Empreendimento maciço de recrutamento
O projeto de pesquisa começou em 2017. Encontrar pais e filhos dispostos a participar foi um grande empreendimento. Pais e filhos foram recrutados por meio das mídias sociais e em eventos infantis, mercados e playgrounds cobertos. Ao final, quase 300 crianças e seus pais foram visitados em casa e responderam a perguntas em entrevistas, jogos e tarefas de computador.
“Antes do coronavírus, visitávamos as pessoas em casa, mas depois tivemos que fazer tudo digitalmente”, afirmou De Bruin. “Isso foi diferente do esperado e levou algum tempo para nos acostumarmos a nós e às crianças e seus pais”.
Quem você gostaria de convidar para o seu aniversário?

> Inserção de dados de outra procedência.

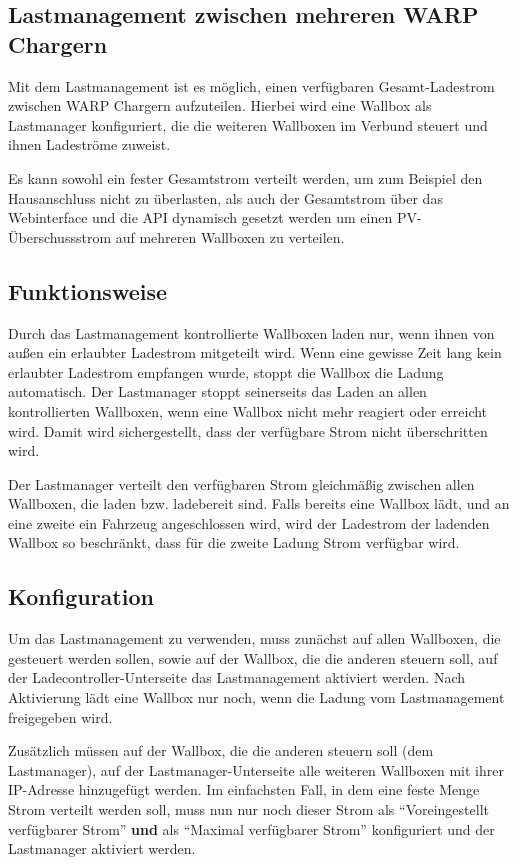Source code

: \documentclass[a4paper,10pt]{article}
\begin{document}
\begin{multicols*}{2}
    \newpage
	\section{Lastmanagement zwischen mehreren WARP Chargern}\label{charge_manager}
	Mit dem Lastmanagement ist es möglich, einen verfügbaren Gesamt-Ladestrom zwischen WARP Chargern aufzuteilen.
	Hierbei wird eine Wallbox als Lastmanager konfiguriert, die die weiteren Wallboxen im Verbund steuert und ihnen Ladeströme
	zuweist.

	Es kann sowohl ein fester Gesamtstrom verteilt werden, um zum Beispiel den Hausanschluss nicht zu überlasten,
	als auch der Gesamtstrom über das Webinterface und die API dynamisch gesetzt werden
	um einen PV-Überschussstrom auf mehreren Wallboxen zu verteilen.

	\subsection{Funktionsweise}
	Durch das Lastmanagement kontrollierte Wallboxen laden nur,
	wenn ihnen von außen ein erlaubter Ladestrom mitgeteilt wird. Wenn eine gewisse Zeit lang
	kein erlaubter Ladestrom empfangen wurde, stoppt die Wallbox die Ladung automatisch.
	Der Lastmanager stoppt seinerseits das Laden an allen kontrollierten Wallboxen,
	wenn eine Wallbox nicht mehr reagiert oder erreicht wird. Damit wird sichergestellt,
	dass der verfügbare Strom nicht überschritten wird.

	Der Lastmanager verteilt den verfügbaren Strom gleichmäßig zwischen allen Wallboxen, die laden bzw. ladebereit sind.
	Falls bereits eine Wallbox lädt, und an eine zweite ein Fahrzeug angeschlossen wird,
	wird der Ladestrom der ladenden Wallbox so beschränkt, dass für die zweite Ladung Strom verfügbar wird.

	\subsection{Konfiguration}
	Um das Lastmanagement zu verwenden, muss zunächst auf allen Wallboxen, die gesteuert werden sollen,
	sowie auf der Wallbox, die die anderen steuern soll, auf der Ladecontroller-Unterseite
	das Lastmanagement aktiviert werden. Nach Aktivierung lädt eine Wallbox nur noch,
	wenn die Ladung vom Lastmanagement freigegeben wird.

	Zusätzlich müssen auf der Wallbox, die die anderen steuern soll (dem Lastmanager), auf der Lastmanager-Unterseite
	alle weiteren Wallboxen mit ihrer IP-Adresse hinzugefügt werden.
	Im einfachsten Fall, in dem eine feste Menge Strom verteilt werden soll, muss nun nur noch dieser
	Strom als \enquote{Voreingestellt verfügbarer Strom} \textbf{und} als \enquote{Maximal verfügbarer Strom}
	konfiguriert und der Lastmanager aktiviert werden.


\end{multicols*}
\end{document}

As crianças viram fotos de crianças de diferentes etnias: brancas, negras e com aparência do Oriente Médio. As crianças brancas geralmente selecionavam as crianças brancas nas fotos em resposta a perguntas formuladas positivamente, como: com quem você gostaria de brincar, quem você gostaria de convidar para o seu aniversário e com quem você gostaria de se sentar? “Quando formulamos essas perguntas negativamente, as crianças brancas foram selecionadas com menos frequência do que as outras crianças. Os resultados mostram que as crianças brancas na Holanda desenvolvem certas preferências em tenra idade”, explicou De Bruin.
Ela examinou várias ideologias de diversidade e descobriu que crianças cujos pais se inclinam fortemente para uma ideologia multicultural eram menos preconceituosas, enquanto uma ideologia “daltônica” não teve um efeito positivo. Múltiplas conclusões sobre a influência dos pais podem ser tiradas aqui. “Simplesmente não discutindo, a ‘paternidade daltônica’ tem um efeito contraproducente e não é uma ideia muito boa. A criança vai começar a se sentir desconfortável se você não falar, porque elas percebem as diferenças e podem vir a vê-los como assustadores ou negativos”. De acordo com De Bruijn, os pais devem ser incentivados a discutir etnia e racismo com seus filhos.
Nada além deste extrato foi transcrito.